■ **Stored data**

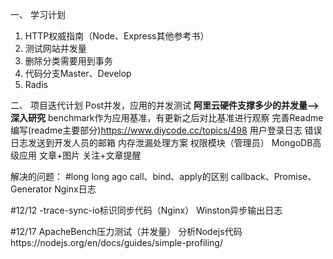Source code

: 一、 学习计划
1. HTTP权威指南（Node、Express其他参考书）
2. 测试网站并发量
3. 删除分类需要用到事务
4. 代码分支Master、Develop
5. Radis

二、 项目迭代计划
Post并发，应用的并发测试
**阿里云硬件支撑多少的并发量-->深入研究**
benchmark作为应用基准，有更新之后对比基准进行观察
完善Readme编写(readme主要部分)https://www.diycode.cc/topics/498
用户登录日志
错误日志发送到开发人员的邮箱
内存泄漏处理方案
权限模块（管理员）
MongoDB高级应用
文章+图片
关注+文章提醒


解决的问题：
#long long ago
call、bind、apply的区别
callback、Promise、Generator
Nginx日志

#12/12
-trace-sync-io标识同步代码（Nginx）
Winston异步输出日志

#12/17
ApacheBench压力测试（并发量）
分析Nodejs代码https://nodejs.org/en/docs/guides/simple-profiling/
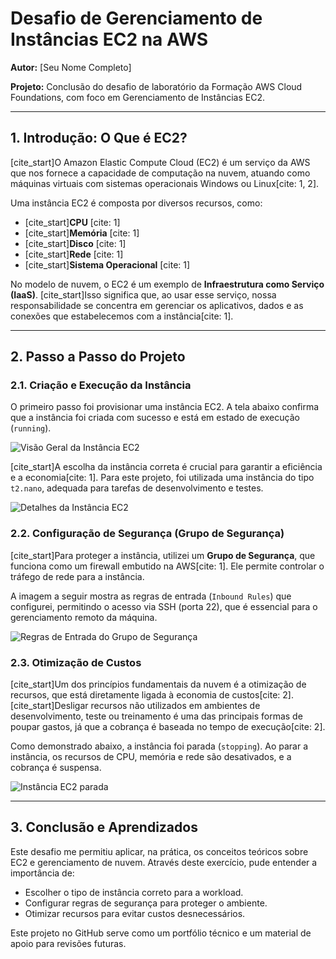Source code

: # Desafio de Gerenciamento de Instâncias EC2 na AWS

**Autor:** [Seu Nome Completo]

**Projeto:** Conclusão do desafio de laboratório da Formação AWS Cloud Foundations, com foco em Gerenciamento de Instâncias EC2.

---

## 1. Introdução: O Que é EC2?

[cite_start]O Amazon Elastic Compute Cloud (EC2) é um serviço da AWS que nos fornece a capacidade de computação na nuvem, atuando como máquinas virtuais com sistemas operacionais Windows ou Linux[cite: 1, 2].

Uma instância EC2 é composta por diversos recursos, como:

- [cite_start]**CPU** [cite: 1]
- [cite_start]**Memória** [cite: 1]
- [cite_start]**Disco** [cite: 1]
- [cite_start]**Rede** [cite: 1]
- [cite_start]**Sistema Operacional** [cite: 1]

No modelo de nuvem, o EC2 é um exemplo de **Infraestrutura como Serviço (IaaS)**. [cite_start]Isso significa que, ao usar esse serviço, nossa responsabilidade se concentra em gerenciar os aplicativos, dados e as conexões que estabelecemos com a instância[cite: 1].

---

## 2. Passo a Passo do Projeto

### 2.1. Criação e Execução da Instância

O primeiro passo foi provisionar uma instância EC2. A tela abaixo confirma que a instância foi criada com sucesso e está em estado de execução (`running`).

![Visão Geral da Instância EC2](images/instancia-em-execucao.png)

[cite_start]A escolha da instância correta é crucial para garantir a eficiência e a economia[cite: 1]. Para este projeto, foi utilizada uma instância do tipo `t2.nano`, adequada para tarefas de desenvolvimento e testes.

![Detalhes da Instância EC2](images/detalhes-instancia.png)

### 2.2. Configuração de Segurança (Grupo de Segurança)

[cite_start]Para proteger a instância, utilizei um **Grupo de Segurança**, que funciona como um firewall embutido na AWS[cite: 1]. Ele permite controlar o tráfego de rede para a instância.

A imagem a seguir mostra as regras de entrada (`Inbound Rules`) que configurei, permitindo o acesso via SSH (porta 22), que é essencial para o gerenciamento remoto da máquina.

![Regras de Entrada do Grupo de Segurança](images/grupo-de-seguranca.png)

### 2.3. Otimização de Custos

[cite_start]Um dos princípios fundamentais da nuvem é a otimização de recursos, que está diretamente ligada à economia de custos[cite: 2]. [cite_start]Desligar recursos não utilizados em ambientes de desenvolvimento, teste ou treinamento é uma das principais formas de poupar gastos, já que a cobrança é baseada no tempo de execução[cite: 2].

Como demonstrado abaixo, a instância foi parada (`stopping`). Ao parar a instância, os recursos de CPU, memória e rede são desativados, e a cobrança é suspensa.

![Instância EC2 parada](images/instancia-parada.png)

---

## 3. Conclusão e Aprendizados

Este desafio me permitiu aplicar, na prática, os conceitos teóricos sobre EC2 e gerenciamento de nuvem. Através deste exercício, pude entender a importância de:

- Escolher o tipo de instância correto para a workload.
- Configurar regras de segurança para proteger o ambiente.
- Otimizar recursos para evitar custos desnecessários.

Este projeto no GitHub serve como um portfólio técnico e um material de apoio para revisões futuras.
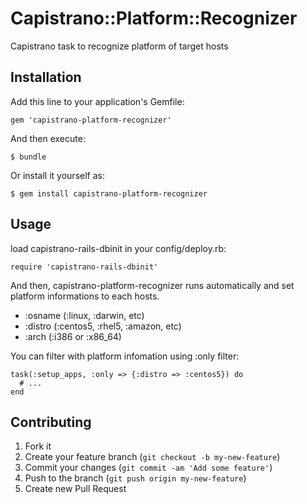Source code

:# Capistrano::Platform::Recognizer

Capistrano task to recognize platform of target hosts

## Installation

Add this line to your application's Gemfile:

    gem 'capistrano-platform-recognizer'

And then execute:

    $ bundle

Or install it yourself as:

    $ gem install capistrano-platform-recognizer

## Usage

load capistrano-rails-dbinit in your config/deploy.rb:

    require 'capistrano-rails-dbinit'

And then, capistrano-platform-recognizer runs automatically and
set platform informations to each hosts.

- :osname (:linux, :darwin, etc)
- :distro (:centos5, :rhel5, :amazon, etc)
- :arch (:i386 or :x86_64)

You can filter with platform infomation using :only filter:

    task(:setup_apps, :only => {:distro => :centos5}) do
      # ...
    end

## Contributing

1. Fork it
2. Create your feature branch (`git checkout -b my-new-feature`)
3. Commit your changes (`git commit -am 'Add some feature'`)
4. Push to the branch (`git push origin my-new-feature`)
5. Create new Pull Request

■ **PROMPT**
Copy out, from the data above, each line where the string "Grupo" is present.

■ **RESPONSE FOR THIS EXERCISE**
### 2.2. Configuração de Segurança (Grupo de Segurança)
[cite_start]Para proteger a instância, utilizei um **Grupo de Segurança**, que funciona como um firewall embutido na AWS[cite: 1]. Ele permite controlar o tráfego de rede para a instância.
![Regras de Entrada do Grupo de Segurança](images/grupo-de-seguranca.png)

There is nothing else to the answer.